Numerical Analysis
Fast Fourier Transform
Cooley-Tukey 1965 cut DFT cost from O(n²) to O(n log n) — the algorithm that makes MP3, JPEG, and 5G possible
The Fast Fourier Transform computes the discrete Fourier transform of an N-sample signal in O(N log N) operations instead of the naïve O(N²). At N = 10⁶ that gap is fifty thousand times. Without the FFT, real-time digital audio, image compression and wireless communication would all be impossible at consumer cost.
- PublishedCooley & Tukey, 1965
- Earliest known formGauss, ~1805
- Naïve costO(N²)
- FFT costO(N log N)
- Speedup at N = 10⁶~50,000×
Watch the 60-second explainer
A condensed visual walkthrough — narrated, captioned, under a minute.
What the FFT actually computes
Start from the discrete Fourier transform itself. Given N complex samples x₀, x₁, …, x_{N−1}, the DFT produces N complex output coefficients X_k:
X_k = Σ_{n=0..N-1} x_n · e^(-2πi · k · n / N) for k = 0..N-1
Each X_k tells you how much of frequency k cycles per N samples is present in the signal. Computed straight from this definition, every output requires N complex multiplications and N additions, and there are N outputs — so the total cost grows like N². At N = 1024 that's about a million complex multiplies; at N = 10⁶ it's a trillion.
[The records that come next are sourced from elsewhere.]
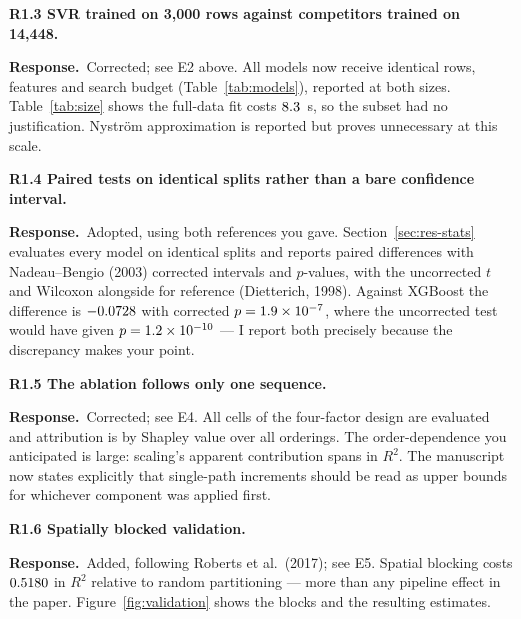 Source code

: \documentclass[11pt,a4paper]{article}
\newcommand{\reply}{\par\noindent\textbf{Response.}\ }
\newcommand{\pt}[1]{\par\medskip\noindent\textbf{#1}\par}
\begin{document}
\pt{R1.3 SVR trained on 3{,}000 rows against competitors trained on 14{,}448.}
\reply Corrected; see E2 above. All \NModels{} models now receive identical rows, features
and search budget (Table~\ref{tab:models}), reported at both sizes. Table~\ref{tab:size} shows the full-data fit costs
$\SizeFullSecs$~s, so the subset had no justification. Nystr\"om approximation is reported
but proves unnecessary at this scale.

\pt{R1.4 Paired tests on identical splits rather than a bare confidence interval.}
\reply Adopted, using both references you gave. Section~\ref{sec:res-stats} evaluates every model on
\StatSplits{} identical splits and reports paired differences with Nadeau--Bengio (2003)
corrected intervals and $p$-values, with the uncorrected $t$ and Wilcoxon alongside for
reference (Dietterich, 1998). Against XGBoost the difference is $\PairXgbDiff$ with corrected
$p = \PairXgbP$, where the uncorrected test would have given $p = \PairXgbPuncorr$ --- I
report both precisely because the discrepancy makes your point.

\pt{R1.5 The ablation follows only one sequence.}
\reply Corrected; see E4. All \AblNcells{} cells of the four-factor design are evaluated and
attribution is by Shapley value over all \AblNorders{} orderings. The order-dependence you
anticipated is large: scaling's apparent contribution spans \RangeScal{} in $R^2$. The
manuscript now states explicitly that single-path increments should be read as upper bounds
for whichever component was applied first.

\pt{R1.6 Spatially blocked validation.}
\reply Added, following Roberts et al.\ (2017); see E5. Spatial blocking costs
$\SpatialOptimism$ in $R^2$ relative to random partitioning --- more than any pipeline effect
in the paper. Figure~\ref{fig:validation} shows the blocks and the resulting estimates.
\end{document}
The signal has not changed; the bottleneck is purely the algorithm.
The FFT computes the same N complex numbers, to within floating-point error, in a number of operations that scales like N log₂ N. The mathematics is identical. The savings come from noticing that most of the N² products in the naïve sum are not independent and can be folded into a recursion.
The Cooley-Tukey radix-2 recursion
Assume N is a power of two. Split the input into its even-indexed samples (x₀, x₂, x₄, …) and its odd-indexed samples (x₁, x₃, x₅, …). Plug those into the DFT sum, separate the two groups, and pull a twiddle factor out of the odd half:
X_k = Σ_{n=0..N/2-1} x_{2n} · e^(-2πi k (2n) / N)
+ Σ_{n=0..N/2-1} x_{2n+1} · e^(-2πi k (2n+1) / N)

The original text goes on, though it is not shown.